Starting with the new school year, early childhood professionals will have a greater opportunity to see how a quality early childhood education helps children be better prepared for kindergarten.
Earlier this year, a statewide Kindergarten Entry Assessment (KEA) was funded as part of Arizona’s early literacy initiatives. This mandatory assessment is completed within the first 45 days of kindergarten and covers five essential domains of school readiness:
- Language and literacy development
- Cognitive development
- Approaches to learning
- Physical well-being and motor development
- Social and emotional development
The primary goal of the assessment is to help kindergarten teachers evaluate how to best support their young students. This is especially significant in Arizona, where only about 39% of 3- and 4-year-olds attend preschool.
For those who work with children before they reach kindergarten, the assessment data is an opportunity to look at “what’s being done in the year before kindergarten, in that preschool space that can help develop these constructs,” said Lori Masseur, who leads early childhood education for the Arizona Department of Education, at a recent First Things First meeting.
“Thinking in terms of professional development, what are we doing in the pre-kindergarten space to raise that level of awareness of not only the constructs, but of strategies?” Masseur said.
The assessment data will also allow early care providers to tailor activities and supports for families of young children in their care to strengthen the core areas of kindergarten readiness.
“No matter where a child spends their first five years, whether it is in the home with their families or in a preschool setting, high-quality experiences in those years before kindergarten are critically important to laying the foundation for all future learning,” said FTF’s Chief Program Officer Amy Corriveau.
Research shows that children who have positive early childhood experiences are better prepared for school. They have been shown to have increased vocabulary; better language, math and social skills; more positive relationships with classmates; and higher scores on school readiness assessments.
Gathering the information in real-time, within the first 45 days of the school year, is crucial for a kindergarten student’s growth. It is different from the Kindergarten Developmental Inventory, which is done throughout the entire school year and is highly encouraged, but not mandated.
“Formative assessment (like KEA) provides information needed to adjust the teaching while it is happening,” said Nicole Peterson, an ADE early childhood specialist.

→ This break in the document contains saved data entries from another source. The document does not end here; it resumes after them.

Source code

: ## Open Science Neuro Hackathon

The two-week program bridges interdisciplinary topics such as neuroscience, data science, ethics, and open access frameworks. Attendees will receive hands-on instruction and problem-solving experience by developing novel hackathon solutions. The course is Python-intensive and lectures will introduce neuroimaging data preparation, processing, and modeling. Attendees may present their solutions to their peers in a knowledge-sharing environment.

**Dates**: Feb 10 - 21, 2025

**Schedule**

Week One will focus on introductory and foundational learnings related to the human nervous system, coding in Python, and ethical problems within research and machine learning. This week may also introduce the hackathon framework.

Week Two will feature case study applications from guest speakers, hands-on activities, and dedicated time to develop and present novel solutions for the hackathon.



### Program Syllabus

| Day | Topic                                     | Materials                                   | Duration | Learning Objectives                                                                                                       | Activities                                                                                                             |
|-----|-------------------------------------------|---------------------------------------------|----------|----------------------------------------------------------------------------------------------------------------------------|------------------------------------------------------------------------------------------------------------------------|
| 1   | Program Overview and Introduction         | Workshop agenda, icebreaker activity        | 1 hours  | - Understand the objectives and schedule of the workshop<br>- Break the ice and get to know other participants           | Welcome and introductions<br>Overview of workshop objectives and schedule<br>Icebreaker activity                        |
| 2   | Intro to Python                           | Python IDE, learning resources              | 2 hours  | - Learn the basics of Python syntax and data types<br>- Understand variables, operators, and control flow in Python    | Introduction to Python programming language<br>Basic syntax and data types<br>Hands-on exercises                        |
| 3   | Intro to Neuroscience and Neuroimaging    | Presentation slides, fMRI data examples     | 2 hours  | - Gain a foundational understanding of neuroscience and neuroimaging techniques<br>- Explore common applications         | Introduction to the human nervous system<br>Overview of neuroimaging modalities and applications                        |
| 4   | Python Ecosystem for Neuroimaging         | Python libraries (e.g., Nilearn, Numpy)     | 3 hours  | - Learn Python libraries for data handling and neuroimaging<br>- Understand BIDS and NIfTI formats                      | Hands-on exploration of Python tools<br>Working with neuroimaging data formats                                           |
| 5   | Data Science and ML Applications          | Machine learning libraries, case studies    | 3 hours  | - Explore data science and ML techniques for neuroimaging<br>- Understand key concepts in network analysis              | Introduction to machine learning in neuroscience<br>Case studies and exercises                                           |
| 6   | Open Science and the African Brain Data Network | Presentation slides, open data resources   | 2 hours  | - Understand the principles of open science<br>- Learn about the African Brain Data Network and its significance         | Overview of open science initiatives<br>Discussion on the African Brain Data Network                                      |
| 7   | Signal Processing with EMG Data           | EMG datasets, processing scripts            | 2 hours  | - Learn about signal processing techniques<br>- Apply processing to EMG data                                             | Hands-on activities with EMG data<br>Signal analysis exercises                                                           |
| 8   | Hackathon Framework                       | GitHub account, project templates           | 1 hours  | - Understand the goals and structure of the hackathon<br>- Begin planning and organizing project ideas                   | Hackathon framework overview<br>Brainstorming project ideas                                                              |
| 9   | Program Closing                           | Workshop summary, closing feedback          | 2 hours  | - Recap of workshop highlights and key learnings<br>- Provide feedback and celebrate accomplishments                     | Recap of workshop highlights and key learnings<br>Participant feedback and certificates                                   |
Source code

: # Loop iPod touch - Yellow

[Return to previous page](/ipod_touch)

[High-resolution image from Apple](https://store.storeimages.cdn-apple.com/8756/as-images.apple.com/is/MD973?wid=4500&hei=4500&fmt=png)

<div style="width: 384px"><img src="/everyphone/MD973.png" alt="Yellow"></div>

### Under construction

This type of assessment is observation-based, so teachers are not pulling the child out of the classroom for testing, but watching them as a natural part of instruction and routine. The teachers will plan activities that align to the standards that are being observed, whether it’s a whole group or small group activity.
“Through the power of observations, teachers can learn about children as they’re engaged in learning through projects, activities, lessons,” Peterson said. “And make note of where they are in their development and determine the appropriate next steps for them.”
Masseur said she sees ample opportunities to engage early childhood program administrators in using the data to support their early childhood staff with professional development.
“How do we water those seeds of opportunity?” she asked.
“Focusing on indicators of progress that describe kindergarten readiness will give early childhood professionals and families the best start at preparing their child for success on the first day of kindergarten and the rest of their academic career,” Corriveau said.